Recently, Alan and I took a most excellent trip to Switzerland to visit my brother and his family. It was an action-packed little break full of sightseeing, BBQ’s, a rather disastrous stint at babysitting and a splendid outing to the amusingly titled Mount Titlis. Suffice to say, we were scared shitless going up Mount Titlis, but I'll save the breast of the tale for later. Let's crack on with what I wore on my smashing vacay!
When packing for this trip, I sensibly checked the weather forecast and noted to my dismay that there was going to be every kind of weather imaginable in Switzerland, including lots of my most hated weather - HOT SUN. For those who don't know, I absolutely HATE the sun with a vengeance. I know it provides a lot of useful functions including keeping us alive, but I despise it. I also hate summer fashion because it usually means revealing vast swathes of flab, shaving various parts of oneself and bronzing one's lily-white flesh with tanning chemicals. I keep reading lots of stuff online about body confidence and body positivity and while I totally approve of the concept, it's not an idea I think I'll be ready to embrace any time soon. I think there's a lot of pressure on women not only to conform to stereotypes of beauty, but also to flaunt their imperfections with pride on social media and I don't fall into either of these categories. I think it's fine to hate 90% of your body and not want to put raw and candid snaps of your fat arse on Instagram. Of course, I totally support people who do and have reached a point of acceptance with their bodies. I admire them in fact, but I'd rather just silently fume about my flaws, pretend my imperfections don't exist, do nothing about them and pray for winter when I can cover them up properly with layers.

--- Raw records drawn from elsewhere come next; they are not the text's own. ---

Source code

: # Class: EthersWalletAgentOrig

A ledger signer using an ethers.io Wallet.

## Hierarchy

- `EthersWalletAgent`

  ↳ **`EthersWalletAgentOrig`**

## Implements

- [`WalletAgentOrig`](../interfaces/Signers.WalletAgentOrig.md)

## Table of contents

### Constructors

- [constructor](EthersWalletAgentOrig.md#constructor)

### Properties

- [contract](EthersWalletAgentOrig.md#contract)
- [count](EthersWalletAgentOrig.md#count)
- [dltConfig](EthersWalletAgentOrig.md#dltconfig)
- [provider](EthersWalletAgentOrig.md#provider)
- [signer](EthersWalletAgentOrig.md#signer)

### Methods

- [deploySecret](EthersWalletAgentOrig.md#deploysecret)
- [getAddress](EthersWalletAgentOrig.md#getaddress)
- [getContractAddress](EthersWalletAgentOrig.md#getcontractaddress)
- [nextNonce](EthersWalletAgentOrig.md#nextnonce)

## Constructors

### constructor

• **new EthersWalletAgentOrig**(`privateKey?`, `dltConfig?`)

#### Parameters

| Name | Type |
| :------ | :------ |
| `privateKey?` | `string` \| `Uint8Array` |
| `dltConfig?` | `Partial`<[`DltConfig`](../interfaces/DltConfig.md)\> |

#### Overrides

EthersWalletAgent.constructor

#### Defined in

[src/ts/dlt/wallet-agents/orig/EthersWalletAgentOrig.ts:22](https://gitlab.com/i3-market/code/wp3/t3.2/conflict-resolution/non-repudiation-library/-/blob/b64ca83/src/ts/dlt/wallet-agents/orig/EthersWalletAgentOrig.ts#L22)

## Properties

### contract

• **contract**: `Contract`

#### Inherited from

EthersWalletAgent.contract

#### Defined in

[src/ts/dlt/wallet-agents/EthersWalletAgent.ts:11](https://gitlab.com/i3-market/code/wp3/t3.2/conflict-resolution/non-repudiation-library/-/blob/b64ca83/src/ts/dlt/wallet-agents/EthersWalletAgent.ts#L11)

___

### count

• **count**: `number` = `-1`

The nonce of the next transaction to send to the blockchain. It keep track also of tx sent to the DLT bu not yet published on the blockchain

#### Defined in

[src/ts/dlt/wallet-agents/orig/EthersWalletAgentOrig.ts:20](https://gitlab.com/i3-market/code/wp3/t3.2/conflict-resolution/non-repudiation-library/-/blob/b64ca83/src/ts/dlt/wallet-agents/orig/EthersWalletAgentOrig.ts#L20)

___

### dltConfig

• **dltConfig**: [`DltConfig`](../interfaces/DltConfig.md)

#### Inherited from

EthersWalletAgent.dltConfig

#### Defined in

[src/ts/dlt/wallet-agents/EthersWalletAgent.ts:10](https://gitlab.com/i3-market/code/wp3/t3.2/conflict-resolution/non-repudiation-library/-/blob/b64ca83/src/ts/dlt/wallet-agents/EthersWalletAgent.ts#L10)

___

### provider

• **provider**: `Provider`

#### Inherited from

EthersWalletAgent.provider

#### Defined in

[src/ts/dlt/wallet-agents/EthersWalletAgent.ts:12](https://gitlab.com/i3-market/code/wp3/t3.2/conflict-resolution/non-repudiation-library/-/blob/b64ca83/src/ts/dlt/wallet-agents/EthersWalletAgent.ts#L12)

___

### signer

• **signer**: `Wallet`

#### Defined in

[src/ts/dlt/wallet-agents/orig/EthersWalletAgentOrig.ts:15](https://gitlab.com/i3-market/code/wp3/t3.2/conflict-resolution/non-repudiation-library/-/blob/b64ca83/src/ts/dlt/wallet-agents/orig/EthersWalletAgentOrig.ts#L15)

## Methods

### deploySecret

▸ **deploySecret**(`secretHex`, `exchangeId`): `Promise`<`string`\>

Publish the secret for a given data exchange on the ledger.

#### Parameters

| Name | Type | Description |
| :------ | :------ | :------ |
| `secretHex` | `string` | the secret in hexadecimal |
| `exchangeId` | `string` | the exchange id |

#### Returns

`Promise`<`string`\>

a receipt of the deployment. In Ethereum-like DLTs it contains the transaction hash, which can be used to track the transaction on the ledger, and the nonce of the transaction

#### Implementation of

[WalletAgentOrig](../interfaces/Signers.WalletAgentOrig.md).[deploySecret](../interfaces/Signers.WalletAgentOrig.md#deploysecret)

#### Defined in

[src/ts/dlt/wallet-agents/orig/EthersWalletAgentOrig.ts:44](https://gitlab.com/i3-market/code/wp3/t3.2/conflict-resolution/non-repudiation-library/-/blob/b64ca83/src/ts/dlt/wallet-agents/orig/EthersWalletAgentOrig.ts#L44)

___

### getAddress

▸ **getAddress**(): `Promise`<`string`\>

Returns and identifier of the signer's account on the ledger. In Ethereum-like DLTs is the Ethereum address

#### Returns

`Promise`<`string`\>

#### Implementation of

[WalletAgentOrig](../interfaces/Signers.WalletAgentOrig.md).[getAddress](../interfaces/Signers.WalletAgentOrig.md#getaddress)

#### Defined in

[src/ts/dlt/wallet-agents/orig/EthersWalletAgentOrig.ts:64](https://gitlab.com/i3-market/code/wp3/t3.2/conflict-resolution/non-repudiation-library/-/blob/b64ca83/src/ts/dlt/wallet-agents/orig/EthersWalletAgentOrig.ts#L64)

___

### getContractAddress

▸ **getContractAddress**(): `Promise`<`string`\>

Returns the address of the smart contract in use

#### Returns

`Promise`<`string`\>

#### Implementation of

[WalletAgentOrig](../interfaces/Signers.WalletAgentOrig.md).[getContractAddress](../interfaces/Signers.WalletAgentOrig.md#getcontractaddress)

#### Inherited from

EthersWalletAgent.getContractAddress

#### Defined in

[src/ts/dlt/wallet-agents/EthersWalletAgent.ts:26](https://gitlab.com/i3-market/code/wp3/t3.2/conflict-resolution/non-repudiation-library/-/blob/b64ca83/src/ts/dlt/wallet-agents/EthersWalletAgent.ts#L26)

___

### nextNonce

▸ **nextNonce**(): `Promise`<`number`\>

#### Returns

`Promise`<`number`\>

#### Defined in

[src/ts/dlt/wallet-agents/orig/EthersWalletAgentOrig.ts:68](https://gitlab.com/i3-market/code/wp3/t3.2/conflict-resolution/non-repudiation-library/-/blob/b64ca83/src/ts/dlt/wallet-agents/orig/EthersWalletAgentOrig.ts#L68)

So for my unnecessarily warm trip, I settled on outfits which were thin enough to stop major sweating, but contained enough fabric so I didn't need to flash more than two inches of flesh, or deal with any of that 'summer body' nonsense.
Of course, it wouldn't be one of my blogs without some sort of Primark garb, so let me present to you this smashing bell-sleeve top I got for a mere five pounds! Besides the cheap price-point, I am loving the stripe and floral combo and the fact it's loose and comfortable. The only problem with bell-sleeve tops is that they are not the most practical item of clothing the fashion Gods have ever invented. Yes, they are big and wide enough to hide pretty much anything up them, including sandwiches and small items of homeware, but man alive they are a nuisance when you're trying to eat. It takes real skill to keep them out of your soup and going to the bathroom is another problem entirely. Methinks they should be renamed 'bell-end' sleeves, as they are so completely ridiculous in every way.
I combined the bell-end top with this pair of floral cotton trews I recently picked up at a vintage kilo sale in Manchester. It's difficult to work out exactly how much they cost; I got 7 items of varying weights/sizes for £35 and as these kecks are quite light I assume they came in at under a fiver. I never try anything on, anywhere, ever, for previously mentioned lack of body confidence reasons, so it was lucky these fitted. I am usually pretty good at guessing whether things will fit though and once again, my instincts came up trumps. For an added pop of colour, I added a Primark belt and therupon was my completely covered up take on summer fashion. Footwear wise, I went for these sandals which are now on their FOURTH summer! These cost me a grand total of £10 from a sale at St.Johns market in Liverpool and I'm flabbergasted at how long they have lasted. No other shoes have gasted my flabber so much. I did buy some new ones recently, but needed to take a pair that could withstand long walks without rubbing and these little gems are like wearing comfy slippers.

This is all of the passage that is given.